Während ich das getippt habe, ist mein Buchblock in der Herstellung angekommen, fehlt noch das schreckensgrellbabyblaue Cover. Auch das ist eine neue Erfahrung für mich, denn ich sehe ja fast alles entweder schon fertig gedruckt auf Papier oder am Bildschirm. Anders als bei dessen RGB-Raum wird aber im CMYK-Farbraum gedruckt. Und das ist wirklich schauderhaft unvorstellbar: Das edle Yves-Klein-Blau sieht auf meinem Bildschirm grellquietschbabyblau aus.
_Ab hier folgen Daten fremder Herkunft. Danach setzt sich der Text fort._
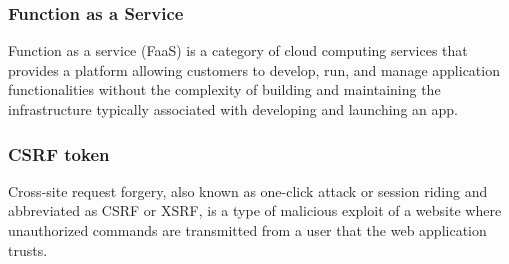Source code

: \subsubsection*{Function as a Service}

Function as a service (FaaS) is a category of cloud computing services that provides a platform allowing customers to develop, run, and manage application functionalities without the complexity of building and maintaining the infrastructure typically associated with developing and launching an app.\cite{roberts_2018}

\subsubsection*{CSRF token}

Cross-site request forgery, also known as one-click attack or session riding and abbreviated as CSRF or XSRF, is a type of malicious exploit of a website where unauthorized commands are transmitted from a user that the web application trusts.\cite{Ristic2005}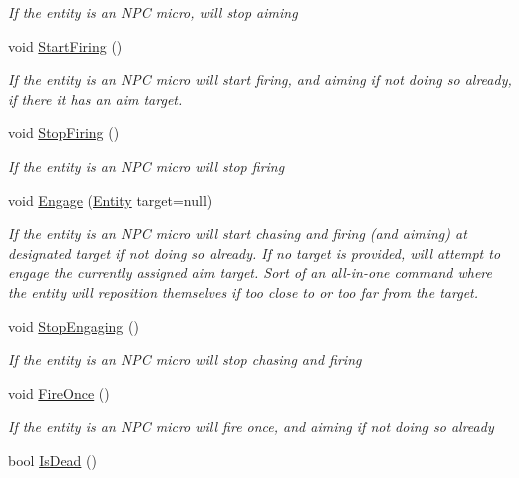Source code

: \begin{DoxyCompactItemize}
\begin{DoxyCompactList}\small\item\em If the entity is an N\+PC micro, will stop aiming \end{DoxyCompactList}\item 
void \mbox{\hyperlink{class_lua_1_1_entity_a3a5c197d31f8834f8ed67f71c6157719}{Start\+Firing}} ()
\begin{DoxyCompactList}\small\item\em If the entity is an N\+PC micro will start firing, and aiming if not doing so already, if there it has an aim target. \end{DoxyCompactList}\item 
void \mbox{\hyperlink{class_lua_1_1_entity_a4d7809fc03b618624a6d7640674fe646}{Stop\+Firing}} ()
\begin{DoxyCompactList}\small\item\em If the entity is an N\+PC micro will stop firing \end{DoxyCompactList}\item 
void \mbox{\hyperlink{class_lua_1_1_entity_af23f0b36c1b4c778fc7f328490223852}{Engage}} (\mbox{\hyperlink{class_lua_1_1_entity}{Entity}} target=null)
\begin{DoxyCompactList}\small\item\em If the entity is an N\+PC micro will start chasing and firing (and aiming) at designated target if not doing so already. If no target is provided, will attempt to engage the currently assigned aim target. Sort of an all-\/in-\/one command where the entity will reposition themselves if too close to or too far from the target. \end{DoxyCompactList}\item 
void \mbox{\hyperlink{class_lua_1_1_entity_a9ead5c7d5e821fa285ab065b9cc3185f}{Stop\+Engaging}} ()
\begin{DoxyCompactList}\small\item\em If the entity is an N\+PC micro will stop chasing and firing \end{DoxyCompactList}\item 
void \mbox{\hyperlink{class_lua_1_1_entity_a17d117771166d30924da118c1fed9968}{Fire\+Once}} ()
\begin{DoxyCompactList}\small\item\em If the entity is an N\+PC micro will fire once, and aiming if not doing so already \end{DoxyCompactList}\item 
bool \mbox{\hyperlink{class_lua_1_1_entity_a6357c0a54e9aa79beb928d079b42aa76}{Is\+Dead}} ()

\end{DoxyCompactItemize}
Im gleichen Atemzug fast bekomme ich auch schon vom Hersteller die Bestätigung, dass mein Auftrag eingegangen ist und sich die Grafik bei mir melden wird, sobald alle Daten eingegangen und geprüft wurden. Über das Thema Hersteller werde ich noch einen Beitrag schreiben - die Unterschiede sind teilweise immens und nicht immer ist das billigste Angebot das günstigste. Ich habe lang hin und her überlegt. "Nijinsky" wird in der Edition Octopus im Verlag Monsenstein und Vannerdat erscheinen - und ich bin jetzt schon hellauf begeistert von deren Vorabberatung und den freundlichen Damen am Telefon. Damit dürfte übrigens auch klar sein: Ich bin zwar "Selbermacherin", aber keine Selbstverlegerin. Auch diese Entscheidung will wohl bedacht sein, weil sie von der VG Wort bis hin zu den Behörden Konsequenzen nach sich zieht. Es ist für Autoren überhaupt nicht unbedingt günstig, einen Verlag zu gründen, nur um Bücher schreiben zu können!

Und in dem Moment, in dem ich hier auf Absenden klicken möchte, kommt von meinem Grafiker und Technikzauberer die Mail, ich dürfe jetzt an einen kleinen milden Cognac denken, das Cover ist ebenfalls bei Monsenstein.
Ich gehe jetzt SektkaufenatmenjubelnfeiernschlafenanstoßenjubelnLuftholenlesenfaulenzen ...

10 Kommentare:

  1. Na dann: Prosit liebe Petra! Geniesse diesen Augenblick!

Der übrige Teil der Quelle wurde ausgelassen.